» **TASK GOAL**
Pick out each line with the word "menu" from the material that follows.
[DATA FOR REVIEW]
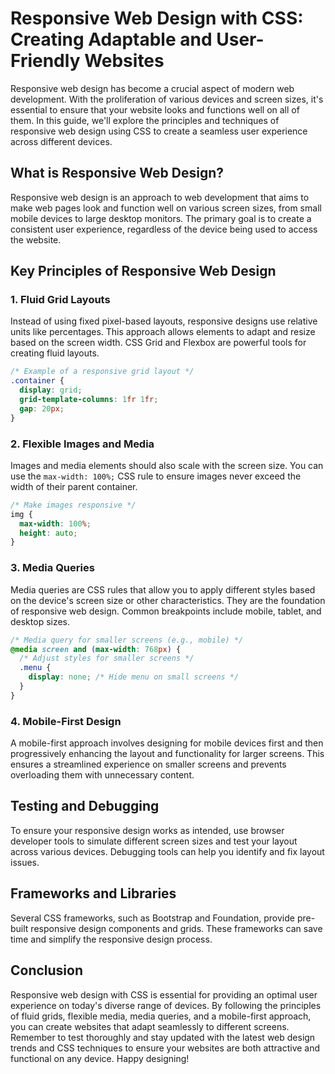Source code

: # Responsive Web Design with CSS: Creating Adaptable and User-Friendly Websites

Responsive web design has become a crucial aspect of modern web development. With the proliferation of various devices and screen sizes, it's essential to ensure that your website looks and functions well on all of them. In this guide, we'll explore the principles and techniques of responsive web design using CSS to create a seamless user experience across different devices.

## What is Responsive Web Design?

Responsive web design is an approach to web development that aims to make web pages look and function well on various screen sizes, from small mobile devices to large desktop monitors. The primary goal is to create a consistent user experience, regardless of the device being used to access the website.

## Key Principles of Responsive Web Design

### 1. Fluid Grid Layouts

Instead of using fixed pixel-based layouts, responsive designs use relative units like percentages. This approach allows elements to adapt and resize based on the screen width. CSS Grid and Flexbox are powerful tools for creating fluid layouts.

```css
/* Example of a responsive grid layout */
.container {
  display: grid;
  grid-template-columns: 1fr 1fr;
  gap: 20px;
}
```

### 2. Flexible Images and Media

Images and media elements should also scale with the screen size. You can use the `max-width: 100%;` CSS rule to ensure images never exceed the width of their parent container.

```css
/* Make images responsive */
img {
  max-width: 100%;
  height: auto;
}
```

### 3. Media Queries

Media queries are CSS rules that allow you to apply different styles based on the device's screen size or other characteristics. They are the foundation of responsive web design. Common breakpoints include mobile, tablet, and desktop sizes.

```css
/* Media query for smaller screens (e.g., mobile) */
@media screen and (max-width: 768px) {
  /* Adjust styles for smaller screens */
  .menu {
    display: none; /* Hide menu on small screens */
  }
}
```

### 4. Mobile-First Design

A mobile-first approach involves designing for mobile devices first and then progressively enhancing the layout and functionality for larger screens. This ensures a streamlined experience on smaller screens and prevents overloading them with unnecessary content.

## Testing and Debugging

To ensure your responsive design works as intended, use browser developer tools to simulate different screen sizes and test your layout across various devices. Debugging tools can help you identify and fix layout issues.

## Frameworks and Libraries

Several CSS frameworks, such as Bootstrap and Foundation, provide pre-built responsive design components and grids. These frameworks can save time and simplify the responsive design process.

## Conclusion

Responsive web design with CSS is essential for providing an optimal user experience on today's diverse range of devices. By following the principles of fluid grids, flexible media, media queries, and a mobile-first approach, you can create websites that adapt seamlessly to different screens. Remember to test thoroughly and stay updated with the latest web design trends and CSS techniques to ensure your websites are both attractive and functional on any device. Happy designing!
[/DATA FOR REVIEW]
» **SOLUTION TO THE EXERCISE**
  .menu {
    display: none; /* Hide menu on small screens */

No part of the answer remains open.